Currently we adjust HTTP messages like:

tfw_http_adjust_req(TfwHttpReq *req)
{
        r = tfw_http_sess_req_process(req);

        r = tfw_http_add_x_forwarded_for(hm);

        r = tfw_http_add_hdr_via(hm);

        r = tfw_http_msg_del_hbh_hdrs(hm);

        r = tfw_http_set_loc_hdrs(hm, req);

        return tfw_http_set_hdr_connection(hm, TFW_HTTP_F_CONN_KA);
}

This is a bunch of adjustment calls and each of the call does (1) relatively expensive skb fragmentation and (2) generates independent set of new skb frags. So at the end of the call there are many skb fragments.

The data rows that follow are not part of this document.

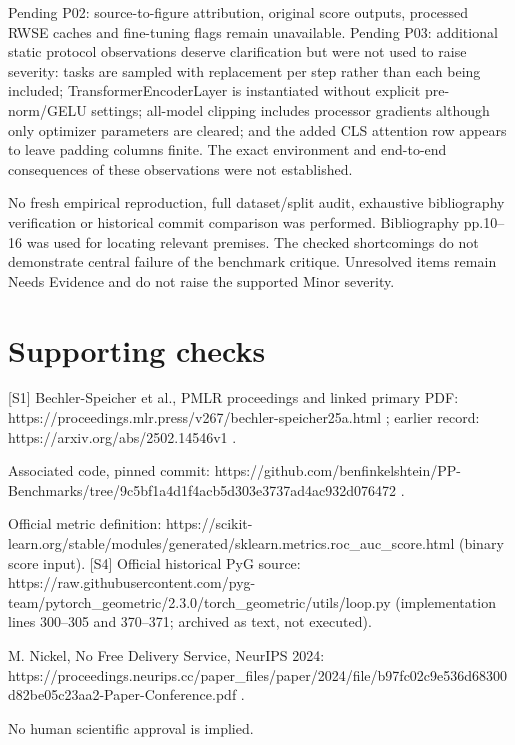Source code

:\documentclass[10pt]{article}
\begin{document}
Pending P02: source-to-figure attribution, original score outputs, processed RWSE caches and fine-tuning flags remain unavailable. Pending P03: additional static protocol observations deserve clarification but were not used to raise severity: tasks are sampled with replacement per step rather than each being included; TransformerEncoderLayer is instantiated without explicit pre-norm/GELU settings; all-model clipping includes processor gradients although only optimizer parameters are cleared; and the added CLS attention row appears to leave padding columns finite. The exact environment and end-to-end consequences of these observations were not established.\par
No fresh empirical reproduction, full dataset/split audit, exhaustive bibliography verification or historical commit comparison was performed. Bibliography pp.10–16 was used for locating relevant premises. The checked shortcomings do not demonstrate central failure of the benchmark critique. Unresolved items remain Needs Evidence and do not raise the supported Minor severity.\par
\section*{Supporting checks}
[S1] Bechler-Speicher et al., PMLR proceedings and linked primary PDF: https://proceedings.mlr.press/v267/bechler-speicher25a.html ; earlier record: https://arxiv.org/abs/2502.14546v1 .\par
Associated code, pinned commit: https://github.com/benfinkelshtein/PP-Benchmarks/tree/9c5bf1a4d1f4acb5d303e3737ad4ac932d076472 .\par
Official metric definition: https://scikit-learn.org/stable/modules/generated/sklearn.metrics.roc\_auc\_score.html (binary score input). [S4] Official historical PyG source: https://raw.githubusercontent.com/pyg-team/pytorch\_geometric/2.3.0/torch\_geometric/utils/loop.py (implementation lines 300–305 and 370–371; archived as text, not executed).\par
M. Nickel, No Free Delivery Service, NeurIPS 2024: https://proceedings.neurips.cc/paper\_files/paper/2024/file/b97fc02c9e536d68300d82be05c23aa2-Paper-Conference.pdf .\par
No human scientific approval is implied.\par
\end{document}
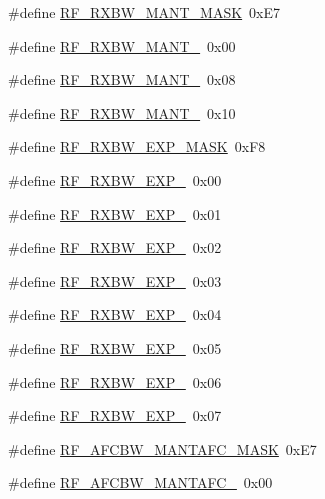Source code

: \begin{DoxyCompactItemize}
\item 
\#define \hyperlink{sx1276Regs-Fsk_8h_acd14c73e628d64f102dbe34390ab20d5}{R\+F\+\_\+\+R\+X\+B\+W\+\_\+\+M\+A\+N\+T\+\_\+\+M\+A\+SK}~0x\+E7
\item 
\#define \hyperlink{sx1276Regs-Fsk_8h_a0e07506869ee3d7bb6e989c67a94f1bc}{R\+F\+\_\+\+R\+X\+B\+W\+\_\+\+M\+A\+N\+T\+\_}~0x00
\item 
\#define \hyperlink{sx1276Regs-Fsk_8h_a3c69e1b355ce895eb1390fc921a27d51}{R\+F\+\_\+\+R\+X\+B\+W\+\_\+\+M\+A\+N\+T\+\_}~0x08
\item 
\#define \hyperlink{sx1276Regs-Fsk_8h_a372ceb3b14593993f8b7f2a25220675b}{R\+F\+\_\+\+R\+X\+B\+W\+\_\+\+M\+A\+N\+T\+\_}~0x10
\item 
\#define \hyperlink{sx1276Regs-Fsk_8h_ab161ca7f3051baf8f6f27a4f177db024}{R\+F\+\_\+\+R\+X\+B\+W\+\_\+\+E\+X\+P\+\_\+\+M\+A\+SK}~0x\+F8
\item 
\#define \hyperlink{sx1276Regs-Fsk_8h_abcc6bb74aa70ef98f9ebe7a145598c69}{R\+F\+\_\+\+R\+X\+B\+W\+\_\+\+E\+X\+P\+\_}~0x00
\item 
\#define \hyperlink{sx1276Regs-Fsk_8h_a96e6aefdfd02d7b9c56bd3cc2ccee993}{R\+F\+\_\+\+R\+X\+B\+W\+\_\+\+E\+X\+P\+\_}~0x01
\item 
\#define \hyperlink{sx1276Regs-Fsk_8h_ac6ae039c9acf780cf56782004f273e1e}{R\+F\+\_\+\+R\+X\+B\+W\+\_\+\+E\+X\+P\+\_}~0x02
\item 
\#define \hyperlink{sx1276Regs-Fsk_8h_a9c4a24cd2f131d5b4222ae0081f90add}{R\+F\+\_\+\+R\+X\+B\+W\+\_\+\+E\+X\+P\+\_}~0x03
\item 
\#define \hyperlink{sx1276Regs-Fsk_8h_a1df24f4f0853faae82bab62e77a81478}{R\+F\+\_\+\+R\+X\+B\+W\+\_\+\+E\+X\+P\+\_}~0x04
\item 
\#define \hyperlink{sx1276Regs-Fsk_8h_a6b7bec394371c0536f76fc58836b2b99}{R\+F\+\_\+\+R\+X\+B\+W\+\_\+\+E\+X\+P\+\_}~0x05
\item 
\#define \hyperlink{sx1276Regs-Fsk_8h_a720c06b4d807792b0a75073b3f826c9f}{R\+F\+\_\+\+R\+X\+B\+W\+\_\+\+E\+X\+P\+\_}~0x06
\item 
\#define \hyperlink{sx1276Regs-Fsk_8h_a600d1cc75c5d6b87ea49e5fdf8d05de2}{R\+F\+\_\+\+R\+X\+B\+W\+\_\+\+E\+X\+P\+\_}~0x07
\item 
\#define \hyperlink{sx1276Regs-Fsk_8h_a7d35ac3bf14ffc3be17ac5450bc781a7}{R\+F\+\_\+\+A\+F\+C\+B\+W\+\_\+\+M\+A\+N\+T\+A\+F\+C\+\_\+\+M\+A\+SK}~0x\+E7
\item 
\#define \hyperlink{sx1276Regs-Fsk_8h_abf43472df1a0e71a5381ab56f212366b}{R\+F\+\_\+\+A\+F\+C\+B\+W\+\_\+\+M\+A\+N\+T\+A\+F\+C\+\_}~0x00

\end{DoxyCompactItemize}
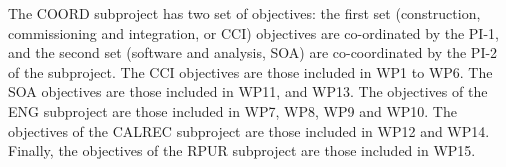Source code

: The COORD subproject has two set of objectives: the first set (construction, commissioning and integration, or CCI) objectives are co-ordinated by the PI-1, and the second set (software and analysis, SOA) are co-coordinated by the PI-2 of the subproject. The CCI objectives are those included in WP1 to WP6. The SOA objectives are those included in WP11, and WP13. The objectives of the ENG subproject are those included in WP7, WP8, WP9 and WP10. The objectives of the CALREC subproject are those included in WP12 and WP14. Finally, the objectives of the RPUR subproject are those included in WP15.  


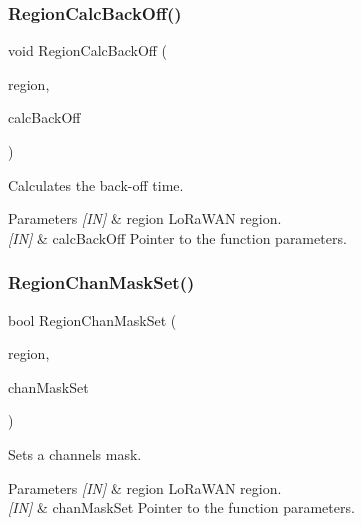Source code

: \subsubsection{\texorpdfstring{Region\+Calc\+Back\+Off()}{RegionCalcBackOff()}}
{\footnotesize\ttfamily void Region\+Calc\+Back\+Off (\begin{DoxyParamCaption}\item[{\hyperlink{group__LORAMAC_ga80c48efda9ae02e14b58160d34a798dd}{Lo\+Ra\+Mac\+Region\+\_\+t}}]{region,  }\item[{\hyperlink{group__REGION_ga7c5c9a8da174e6679eded8257dc92fd9}{Calc\+Back\+Off\+Params\+\_\+t} $\ast$}]{calc\+Back\+Off }\end{DoxyParamCaption})}



Calculates the back-\/off time. 


\begin{DoxyParams}{Parameters}
{\em \mbox{[}\+I\+N\mbox{]}} & region Lo\+Ra\+W\+AN region.\\
\hline
{\em \mbox{[}\+I\+N\mbox{]}} & calc\+Back\+Off Pointer to the function parameters. \\
\hline
\end{DoxyParams}
\mbox{\label{group__REGION_ga795ed3c13f4c8d03e39298fd64e5b2df}} 
\subsubsection{\texorpdfstring{Region\+Chan\+Mask\+Set()}{RegionChanMaskSet()}}
{\footnotesize\ttfamily bool Region\+Chan\+Mask\+Set (\begin{DoxyParamCaption}\item[{\hyperlink{group__LORAMAC_ga80c48efda9ae02e14b58160d34a798dd}{Lo\+Ra\+Mac\+Region\+\_\+t}}]{region,  }\item[{\hyperlink{group__REGION_ga6d24f7da136006410827dfb29f6b9b9e}{Chan\+Mask\+Set\+Params\+\_\+t} $\ast$}]{chan\+Mask\+Set }\end{DoxyParamCaption})}



Sets a channels mask. 


\begin{DoxyParams}{Parameters}
{\em \mbox{[}\+I\+N\mbox{]}} & region Lo\+Ra\+W\+AN region.\\
\hline
{\em \mbox{[}\+I\+N\mbox{]}} & chan\+Mask\+Set Pointer to the function parameters.\\
\hline
\end{DoxyParams}

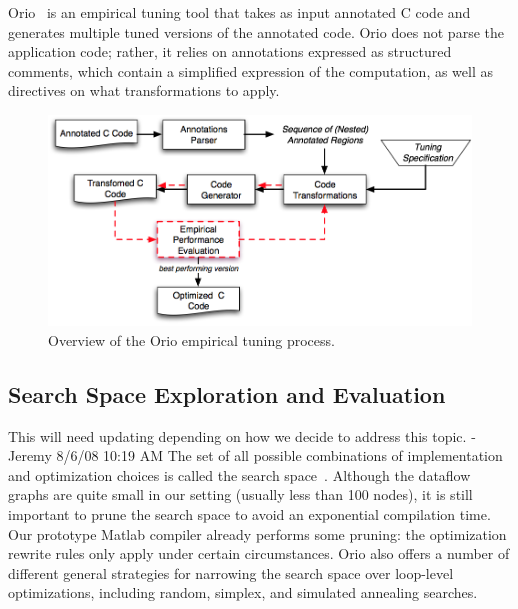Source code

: \documentclass[11pt]{article}
\begin{document}
Orio~\cite{Norris:2007} is an empirical tuning tool that takes as input annotated C code and generates multiple tuned versions of the annotated code. Orio does not parse the application code; rather, it relies on annotations expressed as structured comments, which contain a simplified expression of the computation, as well as directives on what transformations to apply.




\begin{figure}[htbp]
\centering
\includegraphics[width=.7\textwidth]{figures/orio.png}
\caption{Overview of the Orio empirical tuning process.}
\label{fig:orio}
\end{figure}

\subsection{Search Space Exploration and Evaluation}
\label{sec:search}

This will need updating depending on how we decide to address this topic. -Jeremy 8/6/08 10:19 AM
The set of all possible combinations of implementation and optimization choices is called the search space~\cite{Kisuki:2000uq,Triantafyllis:2003uq, Cooper:2005kx}.  Although the dataflow graphs are quite small in our setting (usually less than 100 nodes), it is still important to prune the search space to avoid an exponential compilation time. Our prototype Matlab compiler already performs some pruning: the optimization rewrite rules only apply under certain circumstances. 
%
%
Orio also offers a number of different general strategies for narrowing the search space over loop-level optimizations, including random, simplex, and simulated annealing searches.
\end{document}
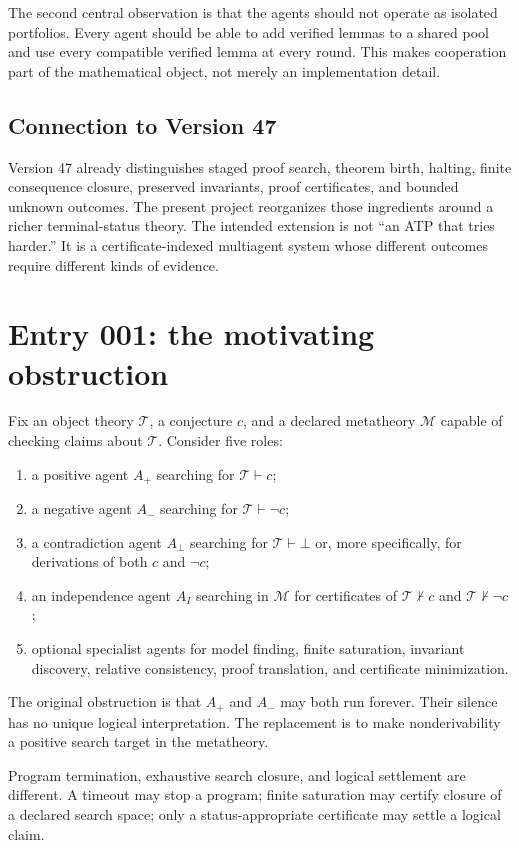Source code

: \documentclass[11pt]{article}
\theoremstyle{definition}
\theoremstyle{remark}
\newcommand{\T}{\mathcal T}
\newcommand{\M}{\mathcal M}
\begin{document}
The second central observation is that the agents should not operate as isolated portfolios. Every agent should be able to add verified lemmas to a shared pool and use every compatible verified lemma at every round. This makes cooperation part of the mathematical object, not merely an implementation detail.

\subsection{Connection to Version 47}
Version 47 already distinguishes staged proof search, theorem birth, halting, finite consequence closure, preserved invariants, proof certificates, and bounded unknown outcomes. The present project reorganizes those ingredients around a richer terminal-status theory. The intended extension is not ``an ATP that tries harder.'' It is a certificate-indexed multiagent system whose different outcomes require different kinds of evidence.

\section{Entry 001: the motivating obstruction}

Fix an object theory $\T$, a conjecture $c$, and a declared metatheory $\M$ capable of checking claims about $\T$. Consider five roles:
\begin{enumerate}
  \item a positive agent $A_{+}$ searching for $\T\vdash c$;
  \item a negative agent $A_{-}$ searching for $\T\vdash\neg c$;
  \item a contradiction agent $A_{\bot}$ searching for $\T\vdash\bot$ or, more specifically, for derivations of both $c$ and $\neg c$;
  \item an independence agent $A_{I}$ searching in $\M$ for certificates of $\T\nvdash c$ and $\T\nvdash\neg c$;
  \item optional specialist agents for model finding, finite saturation, invariant discovery, relative consistency, proof translation, and certificate minimization.
\end{enumerate}

The original obstruction is that $A_{+}$ and $A_{-}$ may both run forever. Their silence has no unique logical interpretation. The replacement is to make nonderivability a positive search target in the metatheory.

\begin{decisionbox}
Program termination, exhaustive search closure, and logical settlement are different. A timeout may stop a program; finite saturation may certify closure of a declared search space; only a status-appropriate certificate may settle a logical claim.
\end{decisionbox}
\end{document}
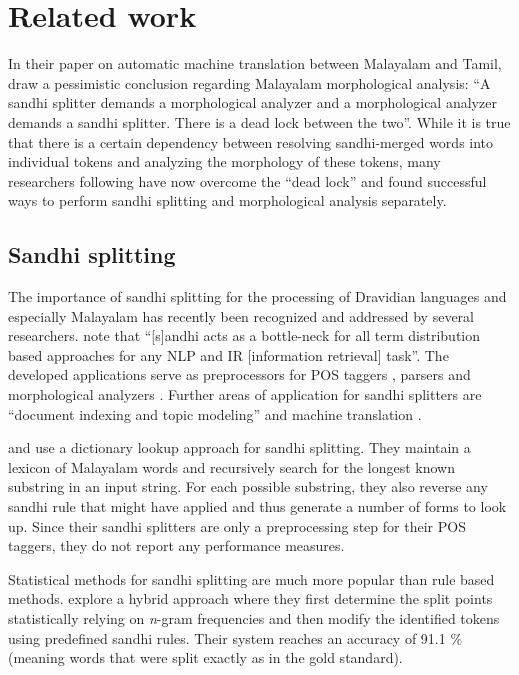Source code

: \documentclass[a4paper]{article}
\begin{document}
\section{Related work}\label{sec:relatedwork}

In their \citeyear{jayan2011translation} paper on automatic machine translation between Malayalam and Tamil, \citeauthor{jayan2011translation} draw a pessimistic conclusion regarding Malayalam morphological analysis: ``A sandhi splitter demands a morphological analyzer and a morphological analyzer demands a sandhi splitter. There is a dead lock between the two''. While it is true that there is a certain dependency between resolving sandhi-merged words into individual tokens and analyzing the morphology of these tokens, many researchers following \textcite{jayan2011translation} have now overcome the ``dead lock'' and found successful ways to perform sandhi splitting and morphological analysis separately.

\subsection{Sandhi splitting}

The importance of sandhi splitting for the processing of Dravidian languages and especially Malayalam has recently been recognized and addressed by several researchers. \textcite{devadath2014sandhi} note that ``[s]andhi acts as a bottle-neck for all term distribution based approaches for any NLP and IR [information retrieval] task''. The developed applications serve as preprocessors for POS taggers \parencite{manju2009pos,bindu2011pos}, parsers \parencite{devadath2016parser} and morphological analyzers \parencite{sebastian2018morph}. Further areas of application for sandhi splitters are ``document indexing and topic modeling'' \parencite{nisha2016sandhi} and machine translation \parencite{jayan2011translation}.

\textcite{manju2009pos} and \textcite{bindu2011pos} use a dictionary lookup approach for sandhi splitting. They maintain a lexicon of Malayalam words and recursively search for the longest known substring in an input string. For each possible substring, they also reverse any sandhi rule that might have applied and thus generate a number of forms to look up. Since their sandhi splitters are only a preprocessing step for their POS taggers, they do not report any performance measures.

Statistical methods for sandhi splitting are much more popular than rule based methods. \textcite{devadath2014sandhi} explore a hybrid approach where they first determine the split points statistically relying on \textit{n}-gram frequencies and then modify the identified tokens using predefined sandhi rules. Their system reaches an accuracy of 91.1 \% (meaning words that were split exactly as in the gold standard).
\end{document}
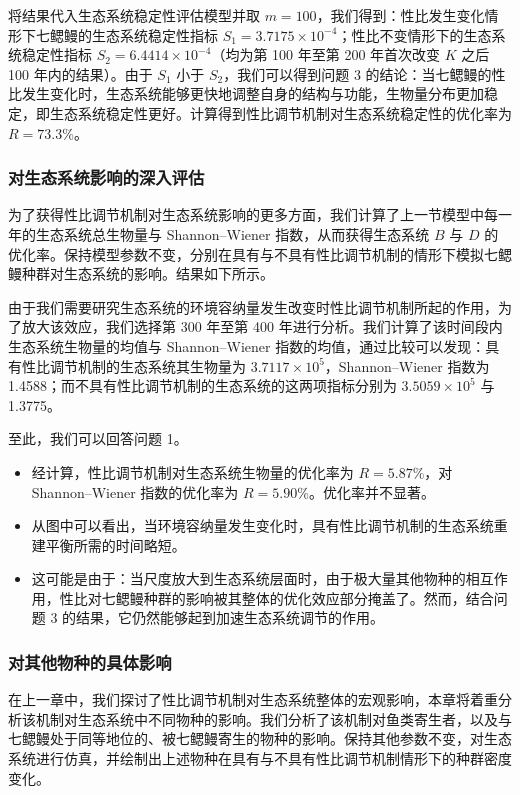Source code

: \documentclass[11pt,a4paper]{ctexart}
\begin{document}
将结果代入生态系统稳定性评估模型并取 $m=100$，我们得到：性比发生变化情形下七鳃鳗的生态系统稳定性指标 $S_1=3.7175\times 10^{-4}$；性比不变情形下的生态系统稳定性指标 $S_2=6.4414\times 10^{-4}$（均为第 100 年至第 200 年首次改变 $K$ 之后 100 年内的结果）。由于 $S_1$ 小于 $S_2$，我们可以得到问题 3 的结论：当七鳃鳗的性比发生变化时，生态系统能够更快地调整自身的结构与功能，生物量分布更加稳定，即生态系统稳定性更好。计算得到性比调节机制对生态系统稳定性的优化率为 $R=73.3\%$。

\subsubsection{对生态系统影响的深入评估}

为了获得性比调节机制对生态系统影响的更多方面，我们计算了上一节模型中每一年的生态系统总生物量与 Shannon--Wiener 指数，从而获得生态系统 $B$ 与 $D$ 的优化率。保持模型参数不变，分别在具有与不具有性比调节机制的情形下模拟七鳃鳗种群对生态系统的影响。结果如下所示。

由于我们需要研究生态系统的环境容纳量发生改变时性比调节机制所起的作用，为了放大该效应，我们选择第 300 年至第 400 年进行分析。我们计算了该时间段内生态系统生物量的均值与 Shannon--Wiener 指数的均值，通过比较可以发现：具有性比调节机制的生态系统其生物量为 $3.7117\times 10^{5}$，Shannon--Wiener 指数为 1.4588；而不具有性比调节机制的生态系统的这两项指标分别为 $3.5059\times 10^{5}$ 与 1.3775。

至此，我们可以回答问题 1。

\begin{itemize}
\item 经计算，性比调节机制对生态系统生物量的优化率为 $R=5.87\%$，对 Shannon--Wiener 指数的优化率为 $R=5.90\%$。优化率并不显著。
\item 从图中可以看出，当环境容纳量发生变化时，具有性比调节机制的生态系统重建平衡所需的时间略短。
\item 这可能是由于：当尺度放大到生态系统层面时，由于极大量其他物种的相互作用，性比对七鳃鳗种群的影响被其整体的优化效应部分掩盖了。然而，结合问题 3 的结果，它仍然能够起到加速生态系统调节的作用。
\end{itemize}

\subsubsection{对其他物种的具体影响}

在上一章中，我们探讨了性比调节机制对生态系统整体的宏观影响，本章将着重分析该机制对生态系统中不同物种的影响。我们分析了该机制对鱼类寄生者，以及与七鳃鳗处于同等地位的、被七鳃鳗寄生的物种的影响。保持其他参数不变，对生态系统进行仿真，并绘制出上述物种在具有与不具有性比调节机制情形下的种群密度变化。
\end{document}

For example consider we have following HTTP request:

GET / HTTP/1.1\r\n
Host: example.com\r\n
X-Forwarded-For: 1.1.1.1\r\n
Connection: keep-alive\r\n
Accept: */*\r\n
Keep-Alive: timeout=600, max=65526\r\n
Cookie: foo\r\n
\r\n

And we need to:

add 2.2.2.2 to X-Forwarded-For
rewrite Connection to close
Add Via: 1.1 foo.com (Tempesta FW)
remove header Keep-Alive

Currently we do following fragmentation steps:

generate a new fragment for 2.2.2.2 and split the request to 2 frags - we have 3 frags now;
keep-alive is shorter than close, so the last current fragment is split into two around the gap - 4 frags now;
Via is inserted before the trailing CRLF - one more split and one more new frag - we come to 6 frags;
Removal of the Keep-Alive header produces a gap, so we finish with 7 frags for very small HTTP request.

We do not move trailing CRLF and do the fragmentation stuff to save data pointers in HTTP message representation, TfwHttpMsg.

Preliminary logic

Actually we have some rudiments for the logic, in particular we treat all user specified headers modifications in TfwHdrMods and process them at once in functions like tfw_h2_resp_adjust_fwd() and tfw_h2_resp_next_hdr().

Proposed design

The target of the function is to make only 1 memory (skb frament) allocation in worst case and use current skb overhead in most cases (see Testing section).

The adjustment logic must be split into 3 phases:

identify and collect metadata about all the adjustments - how much data we have to remove, add or modify and at which places;
run an optimizer, a separate and self-sufficient function which from the metadata above generates a vector of data points and lengths to add or remove with pointers to a chain of the adjustments. Some of the logic is already done in tfw_http_msg_hdr_xfrm_str(), so the work should affect the function.
the vector is used for final data placement in the underlying HTTP message.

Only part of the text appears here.